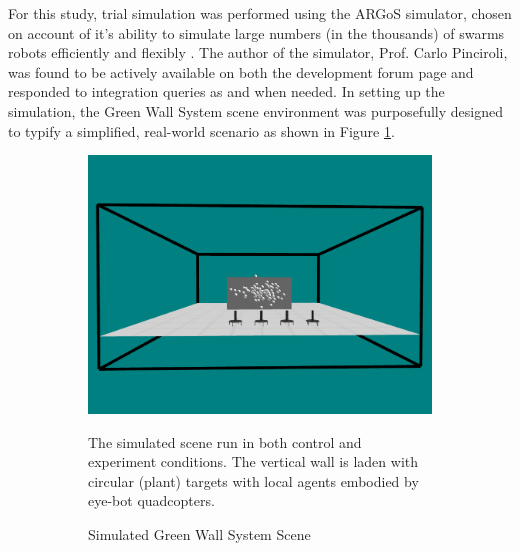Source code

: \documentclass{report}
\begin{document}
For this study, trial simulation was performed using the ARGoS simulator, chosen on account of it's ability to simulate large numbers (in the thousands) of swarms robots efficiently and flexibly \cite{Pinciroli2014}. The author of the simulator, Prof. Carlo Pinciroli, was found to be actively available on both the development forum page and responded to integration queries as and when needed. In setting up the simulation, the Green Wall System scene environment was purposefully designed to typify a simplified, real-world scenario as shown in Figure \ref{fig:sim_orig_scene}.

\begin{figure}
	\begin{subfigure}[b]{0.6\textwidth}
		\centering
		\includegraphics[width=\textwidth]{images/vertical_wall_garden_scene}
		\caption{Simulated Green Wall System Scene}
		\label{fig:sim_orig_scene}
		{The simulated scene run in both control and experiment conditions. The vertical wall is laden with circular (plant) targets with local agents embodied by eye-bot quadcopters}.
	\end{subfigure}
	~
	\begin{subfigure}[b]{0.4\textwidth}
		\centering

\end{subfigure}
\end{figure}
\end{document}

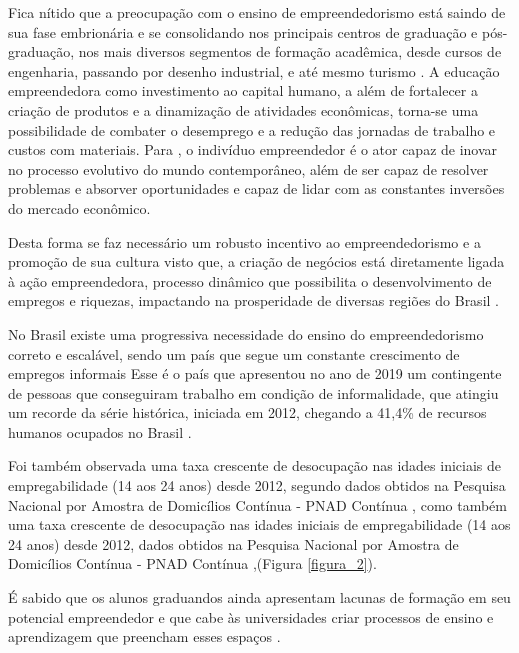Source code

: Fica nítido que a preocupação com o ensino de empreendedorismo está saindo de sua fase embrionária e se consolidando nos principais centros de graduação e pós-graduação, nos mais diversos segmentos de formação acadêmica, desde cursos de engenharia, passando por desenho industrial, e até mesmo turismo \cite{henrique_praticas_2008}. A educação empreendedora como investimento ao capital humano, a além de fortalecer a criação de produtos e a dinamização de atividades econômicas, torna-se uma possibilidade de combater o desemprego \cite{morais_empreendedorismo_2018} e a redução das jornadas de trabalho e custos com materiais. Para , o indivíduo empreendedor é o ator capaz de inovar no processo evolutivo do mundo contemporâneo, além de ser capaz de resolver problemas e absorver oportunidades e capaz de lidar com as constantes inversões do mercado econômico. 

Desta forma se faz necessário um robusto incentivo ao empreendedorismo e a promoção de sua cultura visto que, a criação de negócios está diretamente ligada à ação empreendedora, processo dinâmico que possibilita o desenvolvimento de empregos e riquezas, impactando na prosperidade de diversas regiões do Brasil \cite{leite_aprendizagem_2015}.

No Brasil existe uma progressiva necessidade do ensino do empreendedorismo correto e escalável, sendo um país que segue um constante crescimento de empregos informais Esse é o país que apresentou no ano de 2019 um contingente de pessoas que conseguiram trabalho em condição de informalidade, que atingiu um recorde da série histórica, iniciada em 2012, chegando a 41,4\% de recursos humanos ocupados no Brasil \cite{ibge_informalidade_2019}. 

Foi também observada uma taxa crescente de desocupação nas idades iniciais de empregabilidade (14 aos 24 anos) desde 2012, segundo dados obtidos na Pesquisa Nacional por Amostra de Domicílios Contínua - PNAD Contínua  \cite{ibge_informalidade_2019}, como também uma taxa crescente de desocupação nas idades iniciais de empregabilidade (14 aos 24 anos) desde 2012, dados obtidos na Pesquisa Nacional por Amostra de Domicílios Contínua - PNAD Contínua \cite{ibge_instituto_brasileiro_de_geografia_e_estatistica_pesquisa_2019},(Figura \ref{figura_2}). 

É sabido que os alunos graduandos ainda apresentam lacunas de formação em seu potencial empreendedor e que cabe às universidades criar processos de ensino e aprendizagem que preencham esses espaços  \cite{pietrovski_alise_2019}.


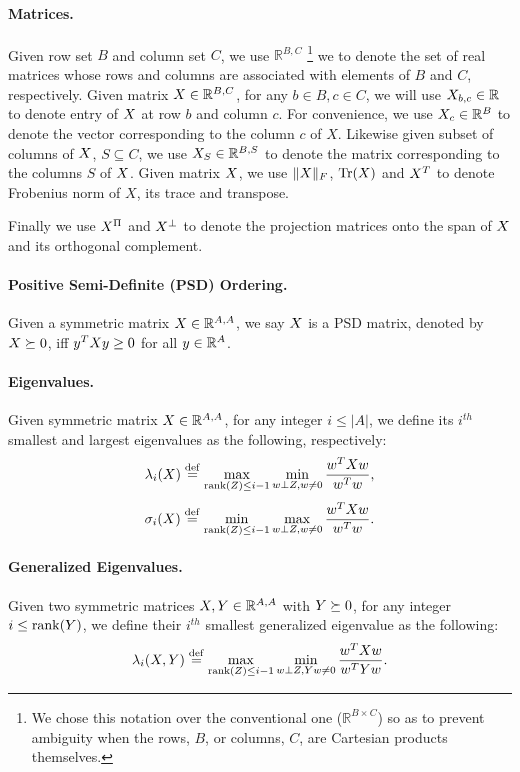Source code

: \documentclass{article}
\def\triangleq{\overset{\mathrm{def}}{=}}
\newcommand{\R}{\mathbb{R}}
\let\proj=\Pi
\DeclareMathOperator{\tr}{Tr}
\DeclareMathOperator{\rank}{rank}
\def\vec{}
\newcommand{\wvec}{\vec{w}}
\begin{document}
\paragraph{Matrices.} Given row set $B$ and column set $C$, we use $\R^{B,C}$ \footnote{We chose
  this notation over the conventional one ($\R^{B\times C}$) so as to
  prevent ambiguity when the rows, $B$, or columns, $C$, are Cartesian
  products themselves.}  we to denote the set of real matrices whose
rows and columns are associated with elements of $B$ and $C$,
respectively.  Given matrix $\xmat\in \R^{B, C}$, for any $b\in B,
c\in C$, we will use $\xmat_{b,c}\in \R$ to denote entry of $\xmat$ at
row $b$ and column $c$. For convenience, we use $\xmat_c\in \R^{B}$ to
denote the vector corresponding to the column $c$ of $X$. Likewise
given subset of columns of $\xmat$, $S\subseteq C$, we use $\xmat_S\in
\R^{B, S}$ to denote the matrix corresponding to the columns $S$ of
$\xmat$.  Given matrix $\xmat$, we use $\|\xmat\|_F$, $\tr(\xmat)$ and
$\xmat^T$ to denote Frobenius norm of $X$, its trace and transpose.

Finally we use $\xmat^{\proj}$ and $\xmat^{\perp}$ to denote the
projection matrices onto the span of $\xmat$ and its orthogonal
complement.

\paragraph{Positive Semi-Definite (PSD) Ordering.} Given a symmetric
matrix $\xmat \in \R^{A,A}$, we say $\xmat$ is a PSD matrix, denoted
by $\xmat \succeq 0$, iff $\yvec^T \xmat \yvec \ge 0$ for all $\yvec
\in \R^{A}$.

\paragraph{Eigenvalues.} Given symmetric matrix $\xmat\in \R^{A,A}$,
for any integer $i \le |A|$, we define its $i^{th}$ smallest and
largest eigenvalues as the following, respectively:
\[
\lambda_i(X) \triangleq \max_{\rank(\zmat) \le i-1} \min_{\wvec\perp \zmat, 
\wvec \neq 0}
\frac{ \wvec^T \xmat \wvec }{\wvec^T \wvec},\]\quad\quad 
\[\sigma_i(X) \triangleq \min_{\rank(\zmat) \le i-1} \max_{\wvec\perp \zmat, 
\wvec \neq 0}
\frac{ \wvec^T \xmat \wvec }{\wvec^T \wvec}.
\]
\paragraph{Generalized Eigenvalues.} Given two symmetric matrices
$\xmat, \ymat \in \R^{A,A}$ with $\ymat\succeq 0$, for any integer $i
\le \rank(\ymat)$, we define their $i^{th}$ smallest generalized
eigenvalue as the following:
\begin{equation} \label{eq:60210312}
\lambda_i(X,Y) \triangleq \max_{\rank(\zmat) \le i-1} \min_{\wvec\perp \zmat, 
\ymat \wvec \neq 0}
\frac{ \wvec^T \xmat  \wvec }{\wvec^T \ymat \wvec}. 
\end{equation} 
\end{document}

---

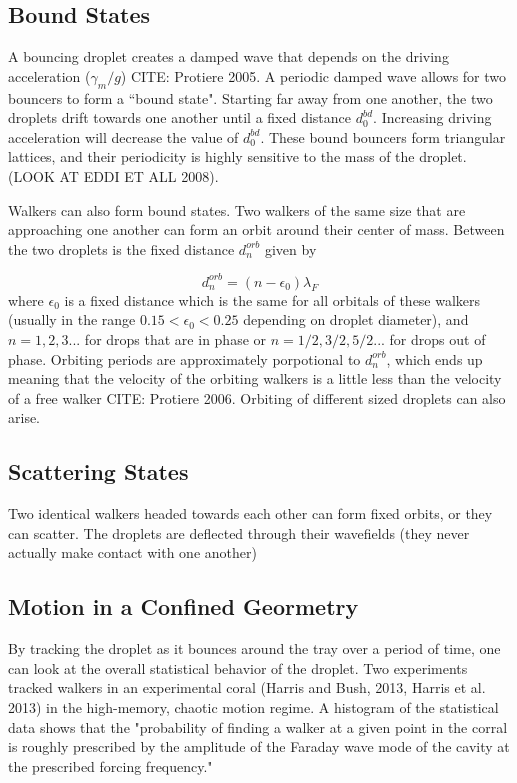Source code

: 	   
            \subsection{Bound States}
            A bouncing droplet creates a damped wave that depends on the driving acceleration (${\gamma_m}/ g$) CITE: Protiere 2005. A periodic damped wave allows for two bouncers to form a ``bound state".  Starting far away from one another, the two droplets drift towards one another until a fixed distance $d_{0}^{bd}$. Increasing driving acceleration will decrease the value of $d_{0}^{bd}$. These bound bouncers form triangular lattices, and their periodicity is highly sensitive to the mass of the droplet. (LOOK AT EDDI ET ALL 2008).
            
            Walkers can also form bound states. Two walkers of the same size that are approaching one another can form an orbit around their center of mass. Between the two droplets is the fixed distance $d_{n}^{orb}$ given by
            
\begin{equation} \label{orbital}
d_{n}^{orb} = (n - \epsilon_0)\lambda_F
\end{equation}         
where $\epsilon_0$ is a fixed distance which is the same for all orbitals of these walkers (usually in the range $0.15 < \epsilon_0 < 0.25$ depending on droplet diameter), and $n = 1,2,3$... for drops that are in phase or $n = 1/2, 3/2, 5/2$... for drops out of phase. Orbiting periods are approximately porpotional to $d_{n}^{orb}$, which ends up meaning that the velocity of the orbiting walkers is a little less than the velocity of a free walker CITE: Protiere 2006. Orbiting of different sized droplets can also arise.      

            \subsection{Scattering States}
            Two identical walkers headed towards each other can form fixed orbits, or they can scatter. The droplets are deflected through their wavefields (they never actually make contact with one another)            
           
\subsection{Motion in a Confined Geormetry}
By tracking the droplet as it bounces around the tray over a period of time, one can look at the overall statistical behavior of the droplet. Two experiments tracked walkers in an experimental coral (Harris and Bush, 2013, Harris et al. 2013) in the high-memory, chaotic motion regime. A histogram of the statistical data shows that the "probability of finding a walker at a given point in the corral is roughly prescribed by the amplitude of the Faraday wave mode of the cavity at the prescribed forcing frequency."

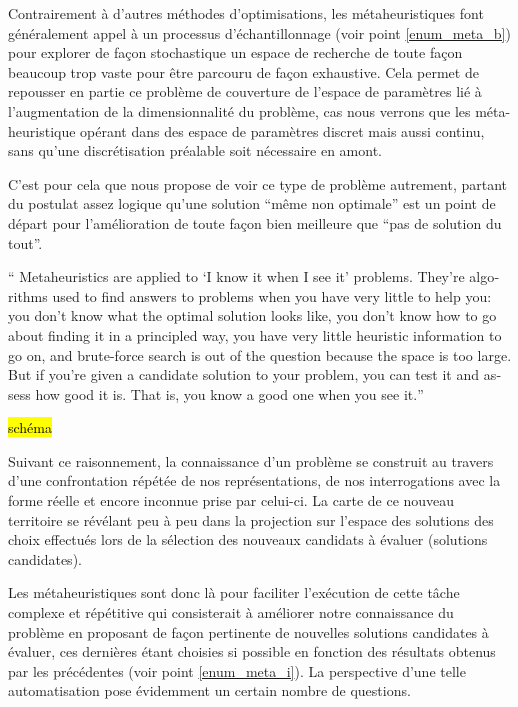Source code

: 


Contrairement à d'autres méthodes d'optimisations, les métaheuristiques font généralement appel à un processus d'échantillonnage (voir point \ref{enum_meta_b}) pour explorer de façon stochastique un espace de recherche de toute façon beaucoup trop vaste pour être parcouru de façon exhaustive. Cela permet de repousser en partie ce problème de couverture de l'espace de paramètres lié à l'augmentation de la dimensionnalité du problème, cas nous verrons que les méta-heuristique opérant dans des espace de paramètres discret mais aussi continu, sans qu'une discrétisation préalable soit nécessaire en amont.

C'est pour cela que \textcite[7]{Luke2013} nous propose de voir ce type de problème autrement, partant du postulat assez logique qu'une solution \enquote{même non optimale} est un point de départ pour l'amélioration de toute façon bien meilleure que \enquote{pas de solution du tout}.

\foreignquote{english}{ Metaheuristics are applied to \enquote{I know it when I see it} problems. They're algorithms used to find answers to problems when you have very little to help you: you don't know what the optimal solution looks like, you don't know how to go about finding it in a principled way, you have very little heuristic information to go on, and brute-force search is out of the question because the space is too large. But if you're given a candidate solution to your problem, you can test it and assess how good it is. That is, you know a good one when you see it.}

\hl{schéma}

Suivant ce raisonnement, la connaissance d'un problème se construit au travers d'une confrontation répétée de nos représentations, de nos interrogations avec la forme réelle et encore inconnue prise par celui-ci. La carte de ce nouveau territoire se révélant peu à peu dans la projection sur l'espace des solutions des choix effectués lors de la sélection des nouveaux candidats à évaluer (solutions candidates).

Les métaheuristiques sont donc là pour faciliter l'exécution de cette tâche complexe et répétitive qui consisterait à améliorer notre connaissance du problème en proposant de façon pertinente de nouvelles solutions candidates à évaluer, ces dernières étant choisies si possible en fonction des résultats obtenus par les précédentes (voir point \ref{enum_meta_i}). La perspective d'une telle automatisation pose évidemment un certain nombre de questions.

* * *

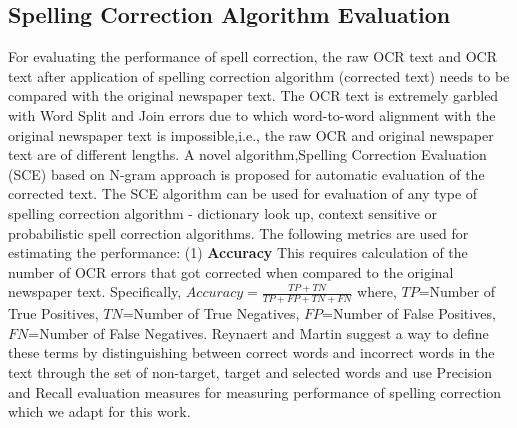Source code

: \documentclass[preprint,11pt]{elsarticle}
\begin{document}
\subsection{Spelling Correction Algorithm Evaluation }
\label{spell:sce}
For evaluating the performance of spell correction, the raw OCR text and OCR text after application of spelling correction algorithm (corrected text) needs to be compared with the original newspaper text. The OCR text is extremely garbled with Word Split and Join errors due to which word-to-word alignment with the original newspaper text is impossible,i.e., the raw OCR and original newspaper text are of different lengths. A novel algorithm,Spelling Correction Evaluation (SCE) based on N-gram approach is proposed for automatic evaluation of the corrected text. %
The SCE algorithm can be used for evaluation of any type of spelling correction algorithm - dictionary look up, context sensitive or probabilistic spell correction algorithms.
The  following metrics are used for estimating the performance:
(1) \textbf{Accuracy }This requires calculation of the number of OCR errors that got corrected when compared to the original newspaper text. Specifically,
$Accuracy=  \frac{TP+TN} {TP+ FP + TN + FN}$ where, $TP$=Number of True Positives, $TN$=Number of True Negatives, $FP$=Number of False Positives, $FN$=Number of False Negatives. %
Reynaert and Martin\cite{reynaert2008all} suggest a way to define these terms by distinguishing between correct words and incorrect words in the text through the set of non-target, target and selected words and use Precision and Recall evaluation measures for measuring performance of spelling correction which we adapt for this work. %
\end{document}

WHAT YOU SHOULD DO
When a line above contains the string "begin", copy that line.

WORKED SOLUTION
\begin{document}
\begin{figure}
	\begin{subfigure}[b]{0.6\textwidth}
	\begin{subfigure}[b]{0.4\textwidth}
\begin{document}
\begin{equation} \label{eq:60210312}
\begin{equation} \label{orbital}
\begin{document}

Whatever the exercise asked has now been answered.